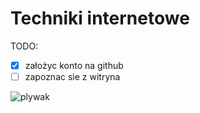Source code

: # Techniki internetowe

TODO:

-[x] założyc konto na github
-[ ] zapoznac sie z witryna

![plywak](https://prezentmarzen.com/blog/wp-content/uploads/2015/04/Karon-Beach-Hotel-Windsurfing.jpg)
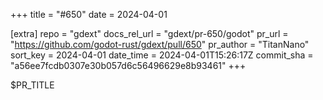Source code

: +++
title = "#650"
date = 2024-04-01

[extra]
repo = "gdext"
docs_rel_url = "gdext/pr-650/godot"
pr_url = "https://github.com/godot-rust/gdext/pull/650"
pr_author = "TitanNano"
sort_key = 2024-04-01
date_time = 2024-04-01T15:26:17Z
commit_sha = "a56ee7fcdb0307e30b057d6c56496629e8b93461"
+++

$PR_TITLE
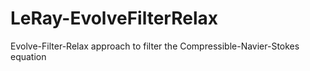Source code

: # LeRay-EvolveFilterRelax
Evolve-Filter-Relax approach to filter the Compressible-Navier-Stokes equation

### Required action
Among the lines above, find those that contain the word "github" and copy them.

### Finished exercise
-[x] założyc konto na github
pr_url = "https://github.com/godot-rust/gdext/pull/650"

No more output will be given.